Двум другим — «Лютцову» (бывшему «Дойчлянду») и «Адмиралу Шееру» — повезло больше: тщательно укрываемые и маскируемые, они дотянули почти до конца войны. Но весной 1945 года настал и их черед. 16 апреля шеститонная английская бомба взорвалась рядом с «Лютцовом», отстаивавшимся в Свиноустье, содрала обшивку с его бортов и, залепив его поднятой со дна мелкого залива илистой грязью, оставила в полузатопленном состоянии. Спустя две недели фашисты заминировали и взорвали остов.
«Адмирал Шеер», скрывавшийся в Киле, получил смертельные бомбовые удары 9 апреля 1945 года. Перевернувшийся корабль не было смысла поднимать после войны: его предпочли засыпать обломками разрушенных зданий во время ликвидации части военного порта в Киле. Так и лежат до сих пор в земле останки последнего из фашистских надводных дизельных корсаров, о которых в промежутке между двумя мировыми войнами писали, пожалуй, больше, чем о кораблях каких-либо других типов...
В последний день октября 1940 года «Адмирал Шеер» при очень плохой видимости и штормовой погоде благополучно миновал Датский пролив и вырвался на просторы Северной Атлантики.
Первой его жертвой стало английское судно «Моупан». Встреча была столь неожиданной для англичан, что, увидев всплески первых снарядов, офицеры, стоявшие на мостике судна, схватились за бинокли и стали искать в небе немецкие самолеты. Еще несколько выстрелов... И судно, не успев даже ничего передать по радио, пошло ко дну.
Пока «Моупан» погружался, поднятый с «Шеера» самолет усмотрел на горизонте лес мачт большого конвоя.
Рейдер стремительно кинулся к конвою и незадолго до захода солнца настиг его.
Конвой вел вспомогательный крейсер, в прошлом океанский лайнер «Джервис Бей». Его командир не строил иллюзий относительно исхода боя. Он послал в эфир радиограмму, приказал конвою рассредоточиться и на полной скорости пошел на сближение. «Шеер» открыл огонь первым, и менее чем за час отчаянно сражавшийся «Джервис Бей» был превращен в груду металла. Но мужество экипажа спасло конвой. Сколько ни метался «Шеер», ему удалось настичь всего лишь 5 из 37 судов конвоя.
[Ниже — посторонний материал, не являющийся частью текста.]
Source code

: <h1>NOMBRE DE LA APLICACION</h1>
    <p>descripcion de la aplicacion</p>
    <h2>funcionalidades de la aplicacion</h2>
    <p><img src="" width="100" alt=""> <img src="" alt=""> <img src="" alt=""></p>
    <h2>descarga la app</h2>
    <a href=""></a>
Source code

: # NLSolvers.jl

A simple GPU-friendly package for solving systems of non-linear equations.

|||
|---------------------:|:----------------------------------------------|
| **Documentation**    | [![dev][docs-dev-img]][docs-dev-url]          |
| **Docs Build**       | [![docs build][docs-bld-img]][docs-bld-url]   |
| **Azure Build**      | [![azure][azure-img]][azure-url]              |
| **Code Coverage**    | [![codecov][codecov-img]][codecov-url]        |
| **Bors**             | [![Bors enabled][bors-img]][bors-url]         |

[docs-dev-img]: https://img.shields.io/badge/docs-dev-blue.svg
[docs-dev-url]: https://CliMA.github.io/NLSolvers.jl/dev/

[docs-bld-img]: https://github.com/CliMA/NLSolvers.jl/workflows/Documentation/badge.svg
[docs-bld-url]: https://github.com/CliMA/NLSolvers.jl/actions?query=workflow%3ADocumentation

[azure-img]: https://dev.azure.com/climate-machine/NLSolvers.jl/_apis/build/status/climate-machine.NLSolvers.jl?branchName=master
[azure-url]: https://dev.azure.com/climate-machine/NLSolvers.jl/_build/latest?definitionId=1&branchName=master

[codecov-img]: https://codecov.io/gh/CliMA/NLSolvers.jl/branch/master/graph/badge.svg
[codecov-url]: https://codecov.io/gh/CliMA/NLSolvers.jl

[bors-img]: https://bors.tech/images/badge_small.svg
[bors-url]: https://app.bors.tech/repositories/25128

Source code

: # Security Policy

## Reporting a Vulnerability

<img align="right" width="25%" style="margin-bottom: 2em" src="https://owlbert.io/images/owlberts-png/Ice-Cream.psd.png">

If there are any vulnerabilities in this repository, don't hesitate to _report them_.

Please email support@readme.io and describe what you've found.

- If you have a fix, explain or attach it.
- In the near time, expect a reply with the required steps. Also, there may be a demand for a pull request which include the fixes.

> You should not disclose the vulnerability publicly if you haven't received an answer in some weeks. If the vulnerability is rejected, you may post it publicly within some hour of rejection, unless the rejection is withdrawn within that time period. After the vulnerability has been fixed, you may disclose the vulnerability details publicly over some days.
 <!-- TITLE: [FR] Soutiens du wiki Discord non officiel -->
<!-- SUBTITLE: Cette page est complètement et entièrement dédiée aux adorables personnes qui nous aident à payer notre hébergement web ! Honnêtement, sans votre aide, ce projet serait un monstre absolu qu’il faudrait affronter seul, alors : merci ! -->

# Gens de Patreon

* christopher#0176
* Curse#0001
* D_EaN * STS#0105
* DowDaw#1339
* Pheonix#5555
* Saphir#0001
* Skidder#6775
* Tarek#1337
В последующие месяцы «Шеер» неутомимо рыскал по всей Атлантике и Индийскому океану, беспощадно топя встречающиеся суда.
Там, где появлялся удачливый корсар, прекращалось одиночное судоходство, а конвои вынуждены были либо возвращаться, либо подолгу задерживаться в портах отправки.
Против «Шеера» было брошено несколько поисковых групп, в состав которых входили 2 линкора, 2 линейных крейсера, 2 авианосца и 11 крейсеров, не считая более мелких боевых единиц. Но поиски были тщетны, неуловимый рейдер словно растворялся в волнах океана.
1 апреля 1941 года, пройдя за 161 день в общей сложности больше 46 тысяч миль, «Адмирал Шеер» бросил якорь в Киле. На его счету было 17 судов, водоизмещение которых превышало 115 тысяч тонн, а стоимость — 15 миллионов фунтов стерлингов.
Планы, вынашиваемые гросс-адмиралом Редером с 1920-х годов, впервые осуществились.
Неограниченная подводная война, объявленная Германией 1 февраля 1917 года, война против торгового флота союзников, едва не поставившая Англию на грань катастрофы, легла в основу военно-морской доктрины Редера.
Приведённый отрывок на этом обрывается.